At three o’clock the order to charge was given, and we started for our long run of 1200 yards over the loose sand. The fleet kept up a hot fire until we approached within about 600 yards of the fort, and then ceased firing. The rebels seemed to understand our signals, and almost before the last gun was fired manned the parapet and opened up on us with twenty-six hundred muskets.
Such were the recollections of then-Ensign Robley Evans of his charge on Fort Fisher during the Civil War. He had come ashore as part of a naval brigade that had been sent from Union ships to attack the fort from one direction as the Union Army was assaulting it from another. However, the timing was off, and the Army had not yet begun its attack, leaving the Southern defenders of the fort to concentrate their fire on the sailors.
Already struck in the chest by a glancing round, Evans continued to lead his men into the shower of bullets.
I was aware that one particular sharpshooter was shooting at me, and when we were a hundred yards away, he hit me in the left leg, about three inches below the knee. The force of the blow was so great that I landed on my face in the sand.

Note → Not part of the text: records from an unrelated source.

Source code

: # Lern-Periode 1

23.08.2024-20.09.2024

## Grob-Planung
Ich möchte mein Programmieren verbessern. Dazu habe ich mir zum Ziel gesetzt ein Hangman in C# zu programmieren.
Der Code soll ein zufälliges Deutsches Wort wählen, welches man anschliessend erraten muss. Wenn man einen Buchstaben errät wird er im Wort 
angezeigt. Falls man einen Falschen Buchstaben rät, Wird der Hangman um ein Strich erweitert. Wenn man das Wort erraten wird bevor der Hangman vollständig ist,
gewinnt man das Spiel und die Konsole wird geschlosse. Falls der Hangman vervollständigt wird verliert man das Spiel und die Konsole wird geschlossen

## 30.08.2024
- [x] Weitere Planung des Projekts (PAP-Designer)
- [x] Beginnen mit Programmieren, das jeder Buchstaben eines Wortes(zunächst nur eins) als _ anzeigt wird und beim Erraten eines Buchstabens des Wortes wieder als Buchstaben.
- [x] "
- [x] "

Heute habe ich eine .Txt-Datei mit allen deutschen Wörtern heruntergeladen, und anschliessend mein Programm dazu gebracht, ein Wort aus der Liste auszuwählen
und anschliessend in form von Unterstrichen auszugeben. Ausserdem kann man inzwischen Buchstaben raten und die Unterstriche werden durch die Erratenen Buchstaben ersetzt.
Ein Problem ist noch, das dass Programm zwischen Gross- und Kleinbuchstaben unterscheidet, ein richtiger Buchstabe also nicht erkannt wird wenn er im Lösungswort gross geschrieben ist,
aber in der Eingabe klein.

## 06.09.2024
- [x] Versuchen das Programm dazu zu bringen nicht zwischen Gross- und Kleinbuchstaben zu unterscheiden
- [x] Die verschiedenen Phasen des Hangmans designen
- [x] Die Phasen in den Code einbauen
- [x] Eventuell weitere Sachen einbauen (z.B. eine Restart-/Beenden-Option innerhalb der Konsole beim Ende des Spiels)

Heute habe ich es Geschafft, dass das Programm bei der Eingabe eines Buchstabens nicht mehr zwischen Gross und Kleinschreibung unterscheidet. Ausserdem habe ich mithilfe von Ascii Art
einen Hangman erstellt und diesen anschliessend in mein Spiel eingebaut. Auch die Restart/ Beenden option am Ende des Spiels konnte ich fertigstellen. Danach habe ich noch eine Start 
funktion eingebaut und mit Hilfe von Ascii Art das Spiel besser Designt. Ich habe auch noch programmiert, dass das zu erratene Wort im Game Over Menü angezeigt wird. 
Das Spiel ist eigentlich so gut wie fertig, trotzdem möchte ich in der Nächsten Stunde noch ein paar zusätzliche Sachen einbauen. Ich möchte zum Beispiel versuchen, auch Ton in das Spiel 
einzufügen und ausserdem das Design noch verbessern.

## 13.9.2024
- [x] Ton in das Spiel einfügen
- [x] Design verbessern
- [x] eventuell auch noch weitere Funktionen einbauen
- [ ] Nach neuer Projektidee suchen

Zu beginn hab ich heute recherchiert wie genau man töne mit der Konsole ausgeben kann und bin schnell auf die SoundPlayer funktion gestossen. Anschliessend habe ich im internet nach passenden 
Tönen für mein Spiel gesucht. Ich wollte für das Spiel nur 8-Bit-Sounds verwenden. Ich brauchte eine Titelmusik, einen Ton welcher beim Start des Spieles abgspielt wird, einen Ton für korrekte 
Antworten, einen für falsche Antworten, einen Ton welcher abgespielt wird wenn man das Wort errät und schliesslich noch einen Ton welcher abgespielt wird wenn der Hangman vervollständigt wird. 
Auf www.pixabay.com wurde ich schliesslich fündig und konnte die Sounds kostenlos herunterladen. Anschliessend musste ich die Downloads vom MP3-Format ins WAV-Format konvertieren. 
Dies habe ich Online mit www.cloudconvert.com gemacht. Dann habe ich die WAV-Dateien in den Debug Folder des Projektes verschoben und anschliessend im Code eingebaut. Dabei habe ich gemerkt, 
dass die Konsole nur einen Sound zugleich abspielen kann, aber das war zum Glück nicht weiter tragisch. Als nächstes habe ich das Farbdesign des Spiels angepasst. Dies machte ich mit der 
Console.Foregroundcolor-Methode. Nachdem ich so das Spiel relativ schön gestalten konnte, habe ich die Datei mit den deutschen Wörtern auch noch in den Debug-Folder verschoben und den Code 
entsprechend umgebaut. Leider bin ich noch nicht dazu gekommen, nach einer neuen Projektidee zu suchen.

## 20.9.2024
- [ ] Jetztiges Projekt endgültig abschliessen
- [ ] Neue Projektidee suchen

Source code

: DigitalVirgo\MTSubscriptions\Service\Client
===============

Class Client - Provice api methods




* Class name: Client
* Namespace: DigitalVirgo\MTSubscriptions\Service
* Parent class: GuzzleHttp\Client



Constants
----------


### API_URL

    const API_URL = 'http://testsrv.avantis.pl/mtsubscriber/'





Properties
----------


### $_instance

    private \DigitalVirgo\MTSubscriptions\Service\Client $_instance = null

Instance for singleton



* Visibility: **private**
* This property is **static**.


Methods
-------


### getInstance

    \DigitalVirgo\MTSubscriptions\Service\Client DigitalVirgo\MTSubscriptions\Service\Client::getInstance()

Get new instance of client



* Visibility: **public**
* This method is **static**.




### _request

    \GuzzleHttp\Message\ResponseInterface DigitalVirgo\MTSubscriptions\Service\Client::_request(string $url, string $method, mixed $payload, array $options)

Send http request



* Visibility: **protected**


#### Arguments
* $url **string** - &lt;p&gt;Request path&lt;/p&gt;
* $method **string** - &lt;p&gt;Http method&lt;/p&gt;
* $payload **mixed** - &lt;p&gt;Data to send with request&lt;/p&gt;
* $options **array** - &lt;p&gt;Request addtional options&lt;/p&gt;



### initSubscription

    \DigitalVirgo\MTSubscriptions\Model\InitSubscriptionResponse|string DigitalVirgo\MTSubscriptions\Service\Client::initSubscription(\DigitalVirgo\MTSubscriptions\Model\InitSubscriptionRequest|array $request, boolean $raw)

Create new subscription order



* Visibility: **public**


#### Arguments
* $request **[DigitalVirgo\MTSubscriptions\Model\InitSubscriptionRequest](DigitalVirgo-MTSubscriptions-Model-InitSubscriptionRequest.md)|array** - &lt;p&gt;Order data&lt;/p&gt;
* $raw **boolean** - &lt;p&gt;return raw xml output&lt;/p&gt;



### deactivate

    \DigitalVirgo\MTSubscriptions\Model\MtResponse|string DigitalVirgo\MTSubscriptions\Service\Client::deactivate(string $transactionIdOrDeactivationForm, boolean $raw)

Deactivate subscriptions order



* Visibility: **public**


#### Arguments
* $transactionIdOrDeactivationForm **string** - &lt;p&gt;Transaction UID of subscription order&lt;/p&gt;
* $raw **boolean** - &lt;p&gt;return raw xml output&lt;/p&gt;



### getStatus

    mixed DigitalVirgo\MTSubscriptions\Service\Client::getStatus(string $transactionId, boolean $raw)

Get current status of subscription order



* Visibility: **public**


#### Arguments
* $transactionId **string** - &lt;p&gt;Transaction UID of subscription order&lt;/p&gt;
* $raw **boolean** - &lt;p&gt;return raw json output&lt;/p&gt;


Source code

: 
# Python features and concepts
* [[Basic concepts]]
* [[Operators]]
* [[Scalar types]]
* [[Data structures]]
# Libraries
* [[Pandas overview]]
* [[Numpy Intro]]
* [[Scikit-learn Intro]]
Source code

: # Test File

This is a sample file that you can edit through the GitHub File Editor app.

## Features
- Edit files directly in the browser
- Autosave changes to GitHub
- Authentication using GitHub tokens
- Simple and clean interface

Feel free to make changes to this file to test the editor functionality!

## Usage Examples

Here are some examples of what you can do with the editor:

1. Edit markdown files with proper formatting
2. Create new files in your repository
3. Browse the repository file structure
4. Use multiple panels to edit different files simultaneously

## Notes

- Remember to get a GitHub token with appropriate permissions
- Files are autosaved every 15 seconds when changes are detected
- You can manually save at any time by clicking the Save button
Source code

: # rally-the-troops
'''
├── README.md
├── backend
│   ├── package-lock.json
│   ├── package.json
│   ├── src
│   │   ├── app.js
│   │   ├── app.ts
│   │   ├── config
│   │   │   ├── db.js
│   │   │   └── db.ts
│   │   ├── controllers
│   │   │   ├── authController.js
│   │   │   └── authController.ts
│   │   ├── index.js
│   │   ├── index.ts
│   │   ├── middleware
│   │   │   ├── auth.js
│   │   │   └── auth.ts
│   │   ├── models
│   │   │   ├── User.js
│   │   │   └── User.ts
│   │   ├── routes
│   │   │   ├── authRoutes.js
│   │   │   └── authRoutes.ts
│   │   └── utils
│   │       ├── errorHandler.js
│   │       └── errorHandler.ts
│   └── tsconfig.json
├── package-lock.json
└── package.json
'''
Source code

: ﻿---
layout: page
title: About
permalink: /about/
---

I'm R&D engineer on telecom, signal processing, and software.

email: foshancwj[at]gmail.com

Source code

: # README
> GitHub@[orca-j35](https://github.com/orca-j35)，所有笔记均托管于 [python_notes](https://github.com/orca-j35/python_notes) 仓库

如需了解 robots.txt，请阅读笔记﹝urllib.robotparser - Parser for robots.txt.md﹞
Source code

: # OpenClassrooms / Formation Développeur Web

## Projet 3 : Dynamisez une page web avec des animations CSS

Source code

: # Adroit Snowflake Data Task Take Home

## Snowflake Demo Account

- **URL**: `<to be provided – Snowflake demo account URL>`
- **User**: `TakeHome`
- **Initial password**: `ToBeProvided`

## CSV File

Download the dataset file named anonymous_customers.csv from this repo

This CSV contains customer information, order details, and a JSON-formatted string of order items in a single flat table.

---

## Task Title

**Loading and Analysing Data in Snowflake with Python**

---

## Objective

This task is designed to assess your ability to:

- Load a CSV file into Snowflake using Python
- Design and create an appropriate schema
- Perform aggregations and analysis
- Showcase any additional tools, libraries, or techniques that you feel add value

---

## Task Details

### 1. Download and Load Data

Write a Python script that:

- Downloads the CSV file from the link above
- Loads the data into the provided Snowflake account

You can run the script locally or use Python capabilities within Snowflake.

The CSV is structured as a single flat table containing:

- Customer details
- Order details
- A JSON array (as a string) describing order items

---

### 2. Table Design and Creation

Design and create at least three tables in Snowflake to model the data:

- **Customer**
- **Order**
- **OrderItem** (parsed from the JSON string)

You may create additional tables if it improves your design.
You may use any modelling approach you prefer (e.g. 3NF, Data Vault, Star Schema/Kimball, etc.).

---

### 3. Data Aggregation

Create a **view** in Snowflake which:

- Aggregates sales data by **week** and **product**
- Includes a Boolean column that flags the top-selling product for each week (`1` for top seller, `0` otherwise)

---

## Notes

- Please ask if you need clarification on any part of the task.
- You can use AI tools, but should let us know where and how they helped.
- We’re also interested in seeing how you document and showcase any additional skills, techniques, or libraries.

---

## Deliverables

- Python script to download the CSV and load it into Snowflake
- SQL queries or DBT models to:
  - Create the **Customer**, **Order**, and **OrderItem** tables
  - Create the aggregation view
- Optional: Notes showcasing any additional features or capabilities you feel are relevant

Binding the wound with one of the half dozen silk handkerchiefs he had brought for the purpose, Evans resumed the charge until “my sharpshooter friend sent a bullet through my right knee.” Weakened by loss of blood and unable to stand, the young ensign struggled to slow the bleeding with another of his handkerchiefs while the sharpshooter, now only 35 yards away, “continued to shoot at me, at the same time addressing me in forcible but uncomplimentary language.”
Another shot took off one of Evans’ toes. “For some reason . . . this shot made me unreasonably angry, and . . . I addressed a few brief remarks to him . . . and I fired, aiming at his breast.” Evans’ revolver shot struck “the poor chap in the throat and passing out the back of his neck.”
After lying on the sand beneath the parapet of the fort for hours, Ensign Evans was eventually rescued. He was evacuated to the naval hospital in Norfolk, where he was told both legs had to be amputated. When the doctor came to take him into surgery, Evans reached beneath his pillow, pulling out his revolver, and said, “If you come one step nearer this bed, I will kill you!” Such was the beginning of the naval career of Robley Dunglison Evans—who became known as “Fighting Bob Evans.”
His armed threat to the Norfolk doctors had “brought matters to a crisis at once, and in a few minutes the surgeon in charge came in very angry and full of threats. But the result was that they left my legs on.” For the rest of his life, Evans walked with a limp and was known—behind his back—as “Old Gimpy.”
His subsequent career was a colorful one that included sea assignments in the western Pacific, the Mediterranean, and the North and South Atlantic. Evans commanded the steel-hulled, twin-screw gunboat Yorktown during the so-called Baltimore Crisis in 1891 that nearly led to war between Chile and the United States—a matter widely covered by the press, which gave Evans much positive coverage.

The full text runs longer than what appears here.